(Records from a data source)
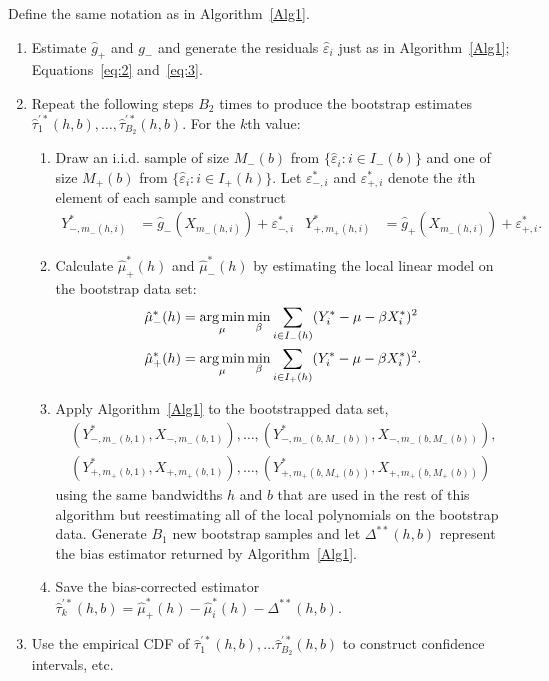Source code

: \documentclass[12pt,fleqn]{article}
\begin{document}
\begin{algorithm}\label{Alg2}
  Define the same notation as in Algorithm~\ref{Alg1}.
  \begin{enumerate}
  \item Estimate $\hat g_+$ and $g_-$ and generate the residuals
    $\hat\varepsilon_i$ just as in Algorithm~\ref{Alg1}; Equations~\eqref{eq:2}
    and~\eqref{eq:3}.
  \item Repeat the following steps $B_{2}$ times to produce the
    bootstrap estimates
    $\hat\tau_1^{\prime*}(h,b), \dots, \hat\tau_{B_{2}}^{\prime*}(h,b)$. For the
    $k$th value:
    \begin{enumerate}
    \item Draw an i.i.d. sample of size $M_-(b)$ from
      $\{\hat\varepsilon_i : i \in I_-(b)\}$ and one of size $M_+(b)$ from
      $\{\hat\varepsilon_i : i \in I_+(h)\}$. Let $\varepsilon_{-,i}^{*}$ and
      $\varepsilon_{+,i}^{*}$ denote the $i$th element of each sample and
      construct
      \begin{align*}
        Y_{-,m_-(h,i)}^* &= \hat g_-(X_{m_-(h,i)}) + \varepsilon_{-,i}^{*} &
        Y_{+,m_+(h,i)}^* &= \hat g_+(X_{m_-(h,i)}) + \varepsilon_{+,i}^{*}.
      \end{align*}
    \item Calculate $\hat\mu_+^*(h)$ and $\hat\mu_-^*(h)$ by estimating the
      local linear model on the bootstrap data set:
      \begin{align*}
        \hat\mu_-^*(h)
        &= \argmin_{\mu} \min_{\beta} \ssum[-]{i}{h}
          (Y_i^* - \mu - \beta X_i^*)^2 \\
        \hat\mu_+^*(h)
        &= \argmin_{\mu} \min_{\beta} \ssum[+]{i}{h}
          (Y_i^* - \mu - \beta X_i^*)^2.
      \end{align*}
    \item Apply Algorithm~\ref{Alg1} to the bootstrapped data set,
      \begin{multline*}
        (Y_{-,m_-(b,1)}^{*}, X_{-,m_-(b,1)}),\dots,
        (Y_{-,m_-(b,M_-(b))}^{*},X_{-,m_-(b,M_-(b))}), \\
        (Y_{+,m_+(b,1)}^{*}, X_{+,m_+(b,1)}),\dots,
        (Y_{+,m_+(b,M_+(b))}^{*},X_{+,m_+(b,M_+(b))})
      \end{multline*}
      using the same bandwidths $h$ and $b$ that are used in the rest of this
      algorithm but reestimating all of the local polynomials on the bootstrap
      data. Generate $B_1$ new bootstrap samples and let $\Delta^{**}(h,b)$
      represent the bias estimator returned by Algorithm~\ref{Alg1}.
    \item Save the bias-corrected estimator
      $\hat\tau_k^{\prime*}(h,b) = \hat\mu_+^*(h) - \hat\mu_i^*(h)
      - \Delta^{**}(h,b)$.
    \end{enumerate}
  \item Use the empirical CDF of
    $\hat\tau_1^{\prime*}(h,b),\dots \hat\tau_{B_2}^{\prime*}(h,b)$ to
    construct confidence intervals, etc.
  \end{enumerate}
\end{algorithm}
\end{document}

*Work instruction*:
Without the images, print all of the lines above exactly.

*Solution for this exercise*:
Source code

: \documentclass[12pt,fleqn]{article}
\begin{document}
\begin{algorithm}\label{Alg2}
  Define the same notation as in Algorithm~\ref{Alg1}.
  \begin{enumerate}
  \item Estimate $\hat g_+$ and $g_-$ and generate the residuals
    $\hat\varepsilon_i$ just as in Algorithm~\ref{Alg1}; Equations~\eqref{eq:2}
    and~\eqref{eq:3}.
  \item Repeat the following steps $B_{2}$ times to produce the
    bootstrap estimates
    $\hat\tau_1^{\prime*}(h,b), \dots, \hat\tau_{B_{2}}^{\prime*}(h,b)$. For the
    $k$th value:
    \begin{enumerate}
    \item Draw an i.i.d. sample of size $M_-(b)$ from
      $\{\hat\varepsilon_i : i \in I_-(b)\}$ and one of size $M_+(b)$ from
      $\{\hat\varepsilon_i : i \in I_+(h)\}$. Let $\varepsilon_{-,i}^{*}$ and
      $\varepsilon_{+,i}^{*}$ denote the $i$th element of each sample and
      construct
      \begin{align*}
        Y_{-,m_-(h,i)}^* &= \hat g_-(X_{m_-(h,i)}) + \varepsilon_{-,i}^{*} &
        Y_{+,m_+(h,i)}^* &= \hat g_+(X_{m_-(h,i)}) + \varepsilon_{+,i}^{*}.
      \end{align*}
    \item Calculate $\hat\mu_+^*(h)$ and $\hat\mu_-^*(h)$ by estimating the
      local linear model on the bootstrap data set:
      \begin{align*}
        \hat\mu_-^*(h)
        &= \argmin_{\mu} \min_{\beta} \ssum[-]{i}{h}
          (Y_i^* - \mu - \beta X_i^*)^2 \\
        \hat\mu_+^*(h)
        &= \argmin_{\mu} \min_{\beta} \ssum[+]{i}{h}
          (Y_i^* - \mu - \beta X_i^*)^2.
      \end{align*}
    \item Apply Algorithm~\ref{Alg1} to the bootstrapped data set,
      \begin{multline*}
        (Y_{-,m_-(b,1)}^{*}, X_{-,m_-(b,1)}),\dots,
        (Y_{-,m_-(b,M_-(b))}^{*},X_{-,m_-(b,M_-(b))}), \\
        (Y_{+,m_+(b,1)}^{*}, X_{+,m_+(b,1)}),\dots,
        (Y_{+,m_+(b,M_+(b))}^{*},X_{+,m_+(b,M_+(b))})
      \end{multline*}
      using the same bandwidths $h$ and $b$ that are used in the rest of this
      algorithm but reestimating all of the local polynomials on the bootstrap
      data. Generate $B_1$ new bootstrap samples and let $\Delta^{**}(h,b)$
      represent the bias estimator returned by Algorithm~\ref{Alg1}.
    \item Save the bias-corrected estimator
      $\hat\tau_k^{\prime*}(h,b) = \hat\mu_+^*(h) - \hat\mu_i^*(h)
      - \Delta^{**}(h,b)$.
    \end{enumerate}
  \item Use the empirical CDF of
    $\hat\tau_1^{\prime*}(h,b),\dots \hat\tau_{B_2}^{\prime*}(h,b)$ to
    construct confidence intervals, etc.
  \end{enumerate}
\end{algorithm}
\end{document}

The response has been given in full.